[Records for the task Boundary: Start]
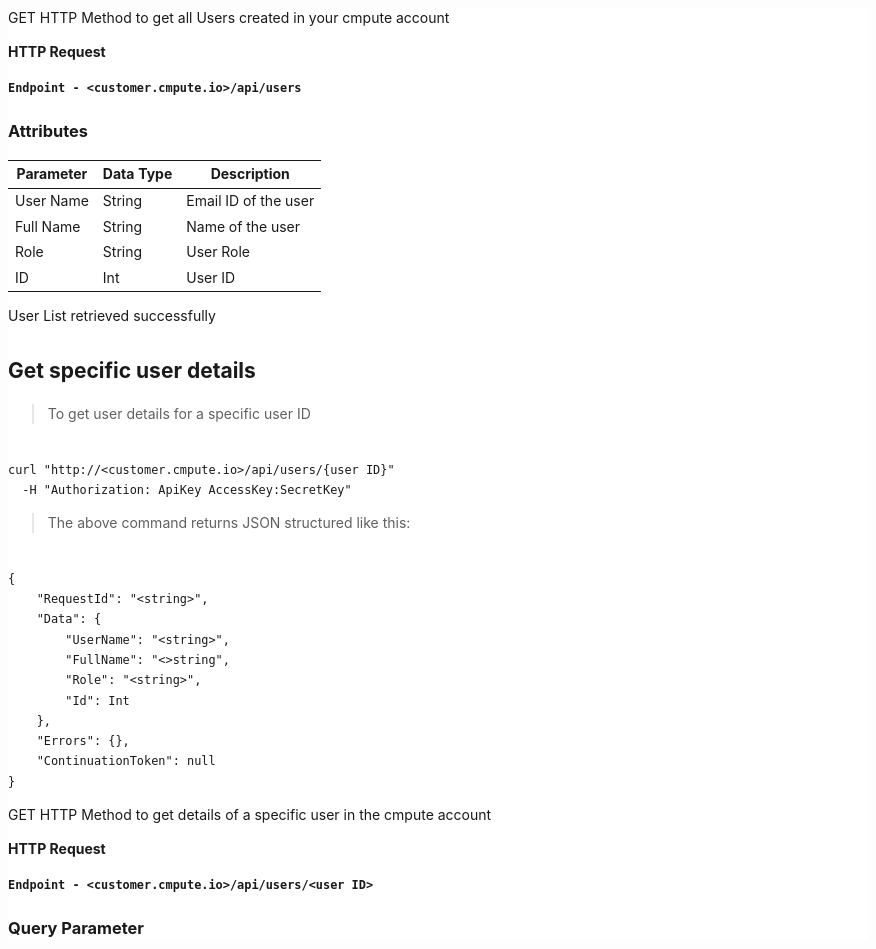 GET HTTP Method to get all Users created in your cmpute account

**HTTP Request**

<b>`Endpoint - <customer.cmpute.io>/api/users`</b>


### **Attributes**

Parameter |Data Type |Description
--------- | -------  |-------------
User Name| String  |Email ID of the user
Full Name |String|Name of the user
Role|String| User Role
ID|Int|User ID


<aside class=  "success">
User List retrieved successfully
</aside>


## Get specific user details
> To get user details for a specific user ID 

```shell

curl "http://<customer.cmpute.io>/api/users/{user ID}"
  -H "Authorization: ApiKey AccessKey:SecretKey"

```
>The above command returns JSON structured like this:

```shell

{
	"RequestId": "<string>",
	"Data": {
		"UserName": "<string>",
		"FullName": "<>string",
		"Role": "<string>",
		"Id": Int
	},
	"Errors": {},
	"ContinuationToken": null
}

```

GET HTTP Method to get details of a specific user in the cmpute account

**HTTP Request**

<b>`Endpoint - <customer.cmpute.io>/api/users/<user ID>`</b>



### **Query Parameter**
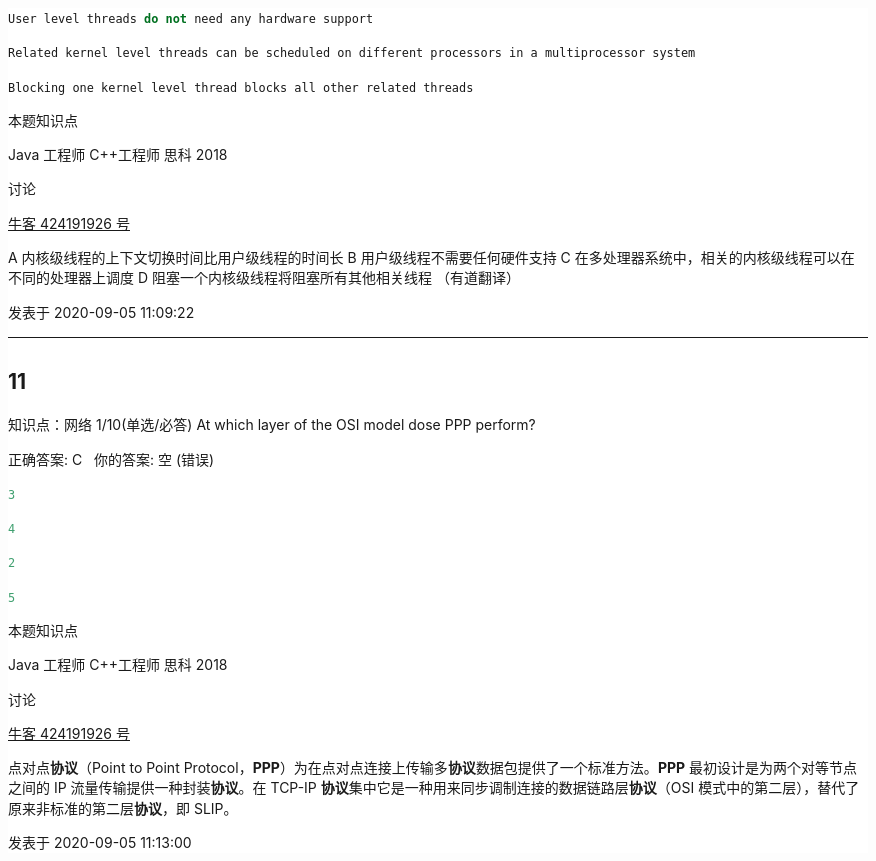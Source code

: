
 ```cpp
User level threads do not need any hardware support
```

```cpp
Related kernel level threads can be scheduled on different processors in a multiprocessor system
```

```cpp
Blocking one kernel level thread blocks all other related threads
```

本题知识点

Java 工程师 C++工程师 思科 2018

讨论

[牛客 424191926 号](https://www.nowcoder.com/profile/424191926)

A 内核级线程的上下文切换时间比用户级线程的时间长 B 用户级线程不需要任何硬件支持 C 在多处理器系统中，相关的内核级线程可以在不同的处理器上调度 D 阻塞一个内核级线程将阻塞所有其他相关线程  （有道翻译）

发表于 2020-09-05 11:09:22

* * *

## 11

知识点：网络 1/10(单选/必答)
At which layer of the OSI model dose PPP perform?

正确答案: C   你的答案: 空 (错误)

```cpp
3
```

```cpp
4
```

```cpp
2
```

```cpp
5
```

本题知识点

Java 工程师 C++工程师 思科 2018

讨论

[牛客 424191926 号](https://www.nowcoder.com/profile/424191926)

点对点**协议**（Point to Point Protocol，**PPP**）为在点对点连接上传输多**协议**数据包提供了一个标准方法。**PPP** 最初设计是为两个对等节点之间的 IP 流量传输提供一种封装**协议**。在 TCP-IP **协议**集中它是一种用来同步调制连接的数据链路层**协议**（OSI 模式中的第二层），替代了原来非标准的第二层**协议**，即 SLIP。

发表于 2020-09-05 11:13:00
[Records for the task Boundary: End]
Exercise directions:
Here the job is to copy the stretch of records from the line containing "GET HTTP Method to get details" through the line containing "A 内核级线程的上下文切换时间比用户级线程的时间长 B", word for word. Leave every picture out.

The answer:
GET HTTP Method to get details of a specific user in the cmpute account

**HTTP Request**

<b>`Endpoint - <customer.cmpute.io>/api/users/<user ID>`</b>



### **Query Parameter**
Source code

:
 ```cpp
User level threads do not need any hardware support
```

```cpp
Related kernel level threads can be scheduled on different processors in a multiprocessor system
```

```cpp
Blocking one kernel level thread blocks all other related threads
```

本题知识点

Java 工程师 C++工程师 思科 2018

讨论

[牛客 424191926 号](https://www.nowcoder.com/profile/424191926)

A 内核级线程的上下文切换时间比用户级线程的时间长 B 用户级线程不需要任何硬件支持 C 在多处理器系统中，相关的内核级线程可以在不同的处理器上调度 D 阻塞一个内核级线程将阻塞所有其他相关线程  （有道翻译）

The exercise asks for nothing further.